It has also been argued that the rule of law provides
the foundation for the controls exercised by the courts over governmental
action through judicial review. In this sense the rule of law
is expressive of how the state ought to behave towards individuals
in society. The rule of law is said to demand that governmental
action conforms to precepts of good administration developed through
the courts, this being an essential facet of accountable government
in a democratic society. The constraints imposed on government
through judicial review are in part procedural and in part substantive.
The range of these principles varies, but normally includes ideas
such as: legality, procedural propriety, participation, fundamental
rights, openness, rationality, relevancy, propriety of purpose,
reasonableness, equality, legitimate expectations, legal certainty
and proportionality. There has been a vibrant academic debate
as to whether such principles must be legitimated by reference
to legislative intent. There is nonetheless general agreement
that it is the courts that have developed the principles of judicial
review over the past 350 years.
This general view has been advanced by a number of
writers and judges, although the precise detail of their analyses
differ.
Thus Dworkin has argued forcefully that subject to
questions of 'fit', the courts should decide legal questions according
to the best theory of justice, which is central to the resolution
of what rights people currently possess.[180]

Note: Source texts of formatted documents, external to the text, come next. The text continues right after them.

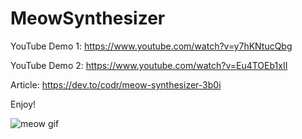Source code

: # MeowSynthesizer

YouTube Demo 1: https://www.youtube.com/watch?v=y7hKNtucQbg

YouTube Demo 2: https://www.youtube.com/watch?v=Eu4TOEb1xII

Article: https://dev.to/codr/meow-synthesizer-3b0i

Enjoy!

![meow gif](https://res.cloudinary.com/practicaldev/image/fetch/s--VxWNIYdF--/c_imagga_scale,f_auto,fl_progressive,h_420,q_66,w_1000/https://dev-to-uploads.s3.amazonaws.com/i/81sagi0vpjb9dmx2ooju.gif)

According to this theory, 'propositions of law are true if they
figure in or follow from the principles of justice, fairness and
procedural due process that provide the best constructive interpretation
of the community's legal practice'.[181]
It is integral to the Dworkinian approach that, subject to questions
of fit, the court should choose between 'eligible interpretations
by asking which shows the community's structure of institutions
as a whole in a better light from the stand-point of political
morality'.[182] On
this view an individual will have a right to the legal answer
which is forthcoming from the application of the above test.
Dworkin accepts the formal idea of the rule of law
set out above, labelling this the 'rule book' conception. This
requires that the government should never exercise power against
individuals except in accordance with rules which have been set
out in advance and made available to all.[183]
Such values feature in any serious theory of justice.[184]
However as Dworkin notes, this says little if anything about the
content of the laws which exist within a legal system. Those who
restrict the rule of law in this manner care about the content
of the law, but regard this as a matter of substantive justice,
which is 'an independent ideal, in no sense part of the ideal
of the rule of law'.[185]
Dworkin argues that we should however also recognise
a rights-based conception of the rule of law. On this view citizens
have moral rights and duties with respect to one another, and
political rights against the state. These moral and political
rights should be recognised in positive law, so that they can
be enforced by citizens through the courts. The rule of law on
this conception is the ideal of rule by an accurate public conception
of individual rights. In the words of Dworkin, this view of the
rule of law 'does not distinguish, as the rule book conception
does, between the rule of law and substantive justice; on the
contrary it requires, as part of the ideal of law, that the rules
in the book capture and enforce moral rights'.[186]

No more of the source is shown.